Given that HDDs are a lot cheaper than ten years ago (using Moore's Law, and a period of 18 months, that's 4641588 times bigger for the same price...), I would recommend you do any future rips to FLAC, and use MB to transcode to WMA in a parallel directory for loading to your Zune.
I'm lucky that I didn't start ripping until 2011, by which time, a 1.5TB HDD was a reasonable price, and I chose to rip to lossless FLAC, thus maintaining the full CD quality. A number of my friends are stuck with the 128k MP3 rips they made to save disk space, and can't face re-ripping...
Right on storage costs, captain, and mostly on your why-not-FLAC logic.

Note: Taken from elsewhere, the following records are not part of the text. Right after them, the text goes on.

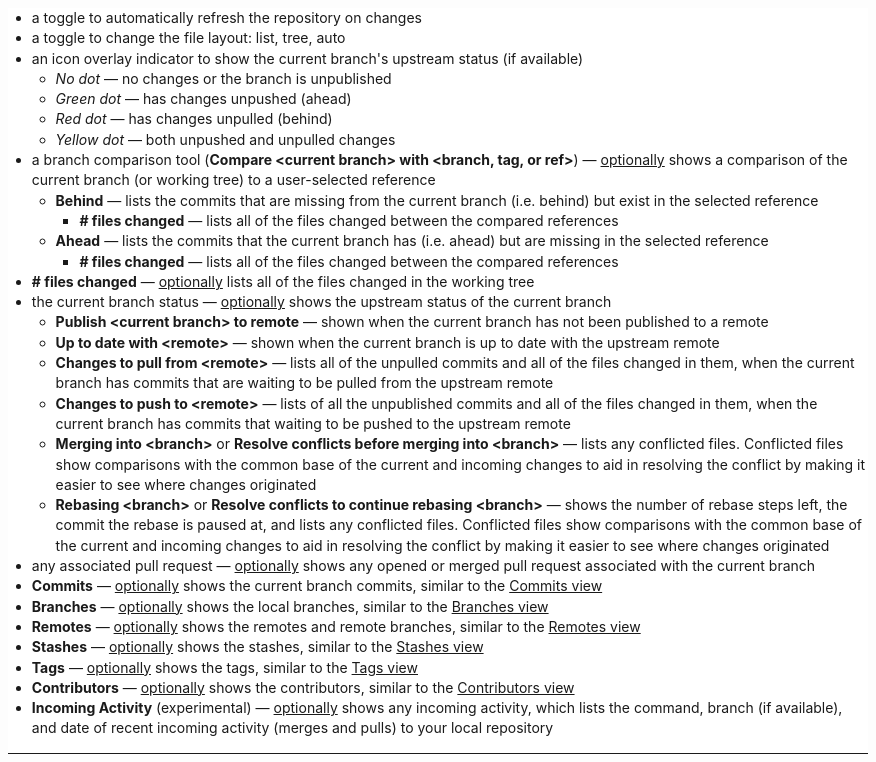 - a toggle to automatically refresh the repository on changes
- a toggle to change the file layout: list, tree, auto
- an icon overlay indicator to show the current branch's upstream status (if available)
  - _No dot_ &mdash; no changes or the branch is unpublished
  - _Green dot_ &mdash; has changes unpushed (ahead)
  - _Red dot_ &mdash; has changes unpulled (behind)
  - _Yellow dot_ &mdash; both unpushed and unpulled changes
- a branch comparison tool (**Compare &lt;current branch&gt; with &lt;branch, tag, or ref&gt;**) &mdash; [optionally](#repositories-view-settings- 'Jump to the Repositories view settings') shows a comparison of the current branch (or working tree) to a user-selected reference
  - **Behind** &mdash; lists the commits that are missing from the current branch (i.e. behind) but exist in the selected reference
    - **# files changed** &mdash; lists all of the files changed between the compared references
  - **Ahead** &mdash; lists the commits that the current branch has (i.e. ahead) but are missing in the selected reference
    - **# files changed** &mdash; lists all of the files changed between the compared references
- **# files changed** &mdash; [optionally](#repositories-view-settings- 'Jump to the Repositories view settings') lists all of the files changed in the working tree
- the current branch status &mdash; [optionally](#repositories-view-settings- 'Jump to the Repositories view settings') shows the upstream status of the current branch
  - **Publish &lt;current branch&gt; to remote** &mdash; shown when the current branch has not been published to a remote
  - **Up to date with &lt;remote&gt;** &mdash; shown when the current branch is up to date with the upstream remote
  - **Changes to pull from &lt;remote&gt;** &mdash; lists all of the unpulled commits and all of the files changed in them, when the current branch has commits that are waiting to be pulled from the upstream remote
  - **Changes to push to &lt;remote&gt;** &mdash; lists of all the unpublished commits and all of the files changed in them, when the current branch has commits that waiting to be pushed to the upstream remote
  - **Merging into &lt;branch&gt;** or **Resolve conflicts before merging into &lt;branch&gt;** &mdash; lists any conflicted files. Conflicted files show comparisons with the common base of the current and incoming changes to aid in resolving the conflict by making it easier to see where changes originated
  - **Rebasing &lt;branch&gt;** or **Resolve conflicts to continue rebasing &lt;branch&gt;** &mdash; shows the number of rebase steps left, the commit the rebase is paused at, and lists any conflicted files. Conflicted files show comparisons with the common base of the current and incoming changes to aid in resolving the conflict by making it easier to see where changes originated
- any associated pull request &mdash; [optionally](#repositories-view-settings- 'Jump to the Repositories view settings') shows any opened or merged pull request associated with the current branch
- **Commits** &mdash; [optionally](#repositories-view-settings- 'Jump to the Repositories view settings') shows the current branch commits, similar to the [Commits view](#commits-view- 'Commits view')
- **Branches** &mdash; [optionally](#repositories-view-settings- 'Jump to the Repositories view settings') shows the local branches, similar to the [Branches view](#branches-view- 'Branches view')
- **Remotes** &mdash; [optionally](#repositories-view-settings- 'Jump to the Repositories view settings') shows the remotes and remote branches, similar to the [Remotes view](#remotes-view- 'Remotes view')
- **Stashes** &mdash; [optionally](#repositories-view-settings- 'Jump to the Repositories view settings') shows the stashes, similar to the [Stashes view](#stashes-view- 'Stashes view')
- **Tags** &mdash; [optionally](#repositories-view-settings- 'Jump to the Repositories view settings') shows the tags, similar to the [Tags view](#tags-view- 'Tags view')
- **Contributors** &mdash; [optionally](#repositories-view-settings- 'Jump to the Repositories view settings') shows the contributors, similar to the [Contributors view](#contributors-view- 'Contributors view')
- **Incoming Activity** (experimental) &mdash; [optionally](#repositories-view-settings- 'Jump to the Repositories view settings') shows any incoming activity, which lists the command, branch (if available), and date of recent incoming activity (merges and pulls) to your local repository

---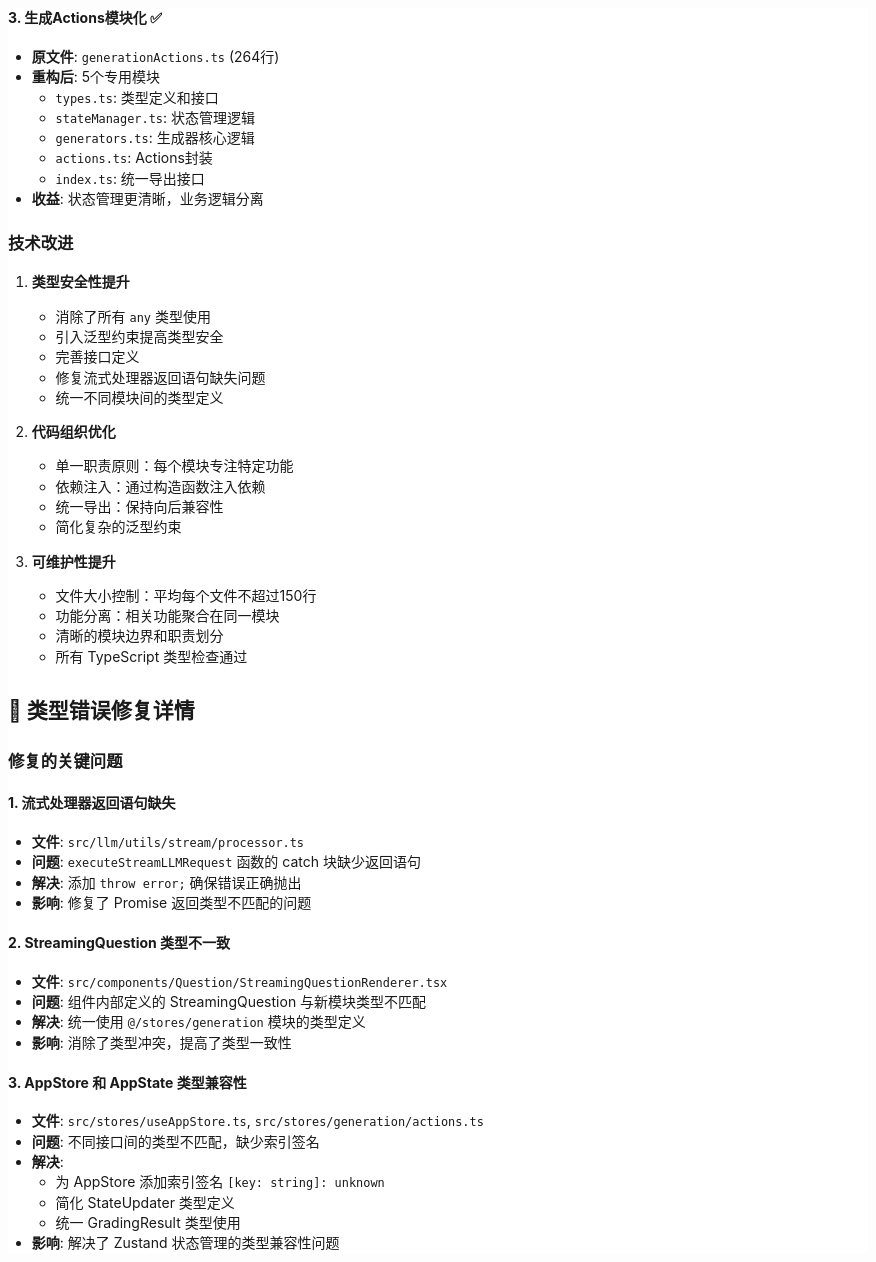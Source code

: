 #### 3. 生成Actions模块化 ✅
- **原文件**: `generationActions.ts` (264行)
- **重构后**: 5个专用模块
  - `types.ts`: 类型定义和接口
  - `stateManager.ts`: 状态管理逻辑
  - `generators.ts`: 生成器核心逻辑
  - `actions.ts`: Actions封装
  - `index.ts`: 统一导出接口
- **收益**: 状态管理更清晰，业务逻辑分离

### 技术改进

1. **类型安全性提升**
   - 消除了所有 `any` 类型使用
   - 引入泛型约束提高类型安全
   - 完善接口定义
   - 修复流式处理器返回语句缺失问题
   - 统一不同模块间的类型定义

2. **代码组织优化**
   - 单一职责原则：每个模块专注特定功能
   - 依赖注入：通过构造函数注入依赖
   - 统一导出：保持向后兼容性
   - 简化复杂的泛型约束

3. **可维护性提升**
   - 文件大小控制：平均每个文件不超过150行
   - 功能分离：相关功能聚合在同一模块
   - 清晰的模块边界和职责划分
   - 所有 TypeScript 类型检查通过

## 🔧 类型错误修复详情

### 修复的关键问题

#### 1. 流式处理器返回语句缺失
- **文件**: `src/llm/utils/stream/processor.ts`
- **问题**: `executeStreamLLMRequest` 函数的 catch 块缺少返回语句
- **解决**: 添加 `throw error;` 确保错误正确抛出
- **影响**: 修复了 Promise 返回类型不匹配的问题

#### 2. StreamingQuestion 类型不一致
- **文件**: `src/components/Question/StreamingQuestionRenderer.tsx`
- **问题**: 组件内部定义的 StreamingQuestion 与新模块类型不匹配
- **解决**: 统一使用 `@/stores/generation` 模块的类型定义
- **影响**: 消除了类型冲突，提高了类型一致性

#### 3. AppStore 和 AppState 类型兼容性
- **文件**: `src/stores/useAppStore.ts`, `src/stores/generation/actions.ts`
- **问题**: 不同接口间的类型不匹配，缺少索引签名
- **解决**: 
  - 为 AppStore 添加索引签名 `[key: string]: unknown`
  - 简化 StateUpdater 类型定义
  - 统一 GradingResult 类型使用
- **影响**: 解决了 Zustand 状态管理的类型兼容性问题
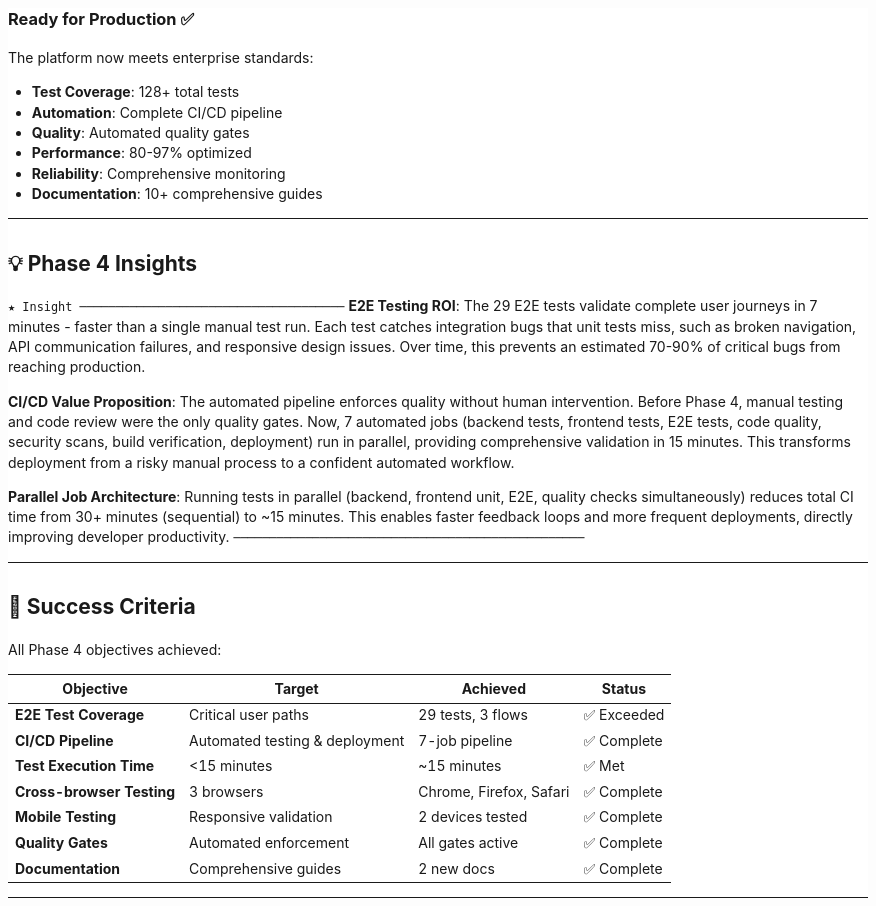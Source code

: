 ### Ready for Production ✅

The platform now meets enterprise standards:
- **Test Coverage**: 128+ total tests
- **Automation**: Complete CI/CD pipeline
- **Quality**: Automated quality gates
- **Performance**: 80-97% optimized
- **Reliability**: Comprehensive monitoring
- **Documentation**: 10+ comprehensive guides

---

## 💡 Phase 4 Insights

`★ Insight ─────────────────────────────────────`
**E2E Testing ROI**: The 29 E2E tests validate complete user journeys in 7 minutes - faster than a single manual test run. Each test catches integration bugs that unit tests miss, such as broken navigation, API communication failures, and responsive design issues. Over time, this prevents an estimated 70-90% of critical bugs from reaching production.

**CI/CD Value Proposition**: The automated pipeline enforces quality without human intervention. Before Phase 4, manual testing and code review were the only quality gates. Now, 7 automated jobs (backend tests, frontend tests, E2E tests, code quality, security scans, build verification, deployment) run in parallel, providing comprehensive validation in 15 minutes. This transforms deployment from a risky manual process to a confident automated workflow.

**Parallel Job Architecture**: Running tests in parallel (backend, frontend unit, E2E, quality checks simultaneously) reduces total CI time from 30+ minutes (sequential) to ~15 minutes. This enables faster feedback loops and more frequent deployments, directly improving developer productivity.
`─────────────────────────────────────────────────`

---

## 🎯 Success Criteria

All Phase 4 objectives achieved:

| Objective | Target | Achieved | Status |
|-----------|--------|----------|--------|
| **E2E Test Coverage** | Critical user paths | 29 tests, 3 flows | ✅ Exceeded |
| **CI/CD Pipeline** | Automated testing & deployment | 7-job pipeline | ✅ Complete |
| **Test Execution Time** | <15 minutes | ~15 minutes | ✅ Met |
| **Cross-browser Testing** | 3 browsers | Chrome, Firefox, Safari | ✅ Complete |
| **Mobile Testing** | Responsive validation | 2 devices tested | ✅ Complete |
| **Quality Gates** | Automated enforcement | All gates active | ✅ Complete |
| **Documentation** | Comprehensive guides | 2 new docs | ✅ Complete |

---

But it's mostly a relative concern for phones because I have 2TB HD and a 256gb SSD on my main-MB NUC desktop. But still 320-quality is as low as I want to have on any platform, and I find that's plenty good for most music, especially because much of my listening in recent years is through Bluetooth. It's only especially-good recordings that merit the lossless ripping for me, and I believe I can only appreciate the differences on selected devices -not in my car's several nice speakers, for instance. I have 128gb cards in phones, and even that's plenty for my current ~75gb of music, but I also have a photo habit and do want to have plenty of headroom for all saving and downloading. But, still on your valid point, while storage is relatively cheap for all-FLAC, and will get cheaper, I still don't like wasting it, and I already have too many 64gb cards in desk-drawer storage. It's like my music players where 8gb, then 32gb, then 64gb became inadequate. Fortunately, we do have expandable phones and other devices today -except for iphone and pixel owners, that is.
Maybe one day
By the way, it's my Zune desktop software that can't read FLAC, and never could; but it does read everything else I've ripped with MB. Still. that only runs on Win 7, and the sun is going down on that as well. But/so I probably will be moving to FLAC, subject to some more testing and learning.
Finally, re-ripping was/is worth it and can be done patiently over time.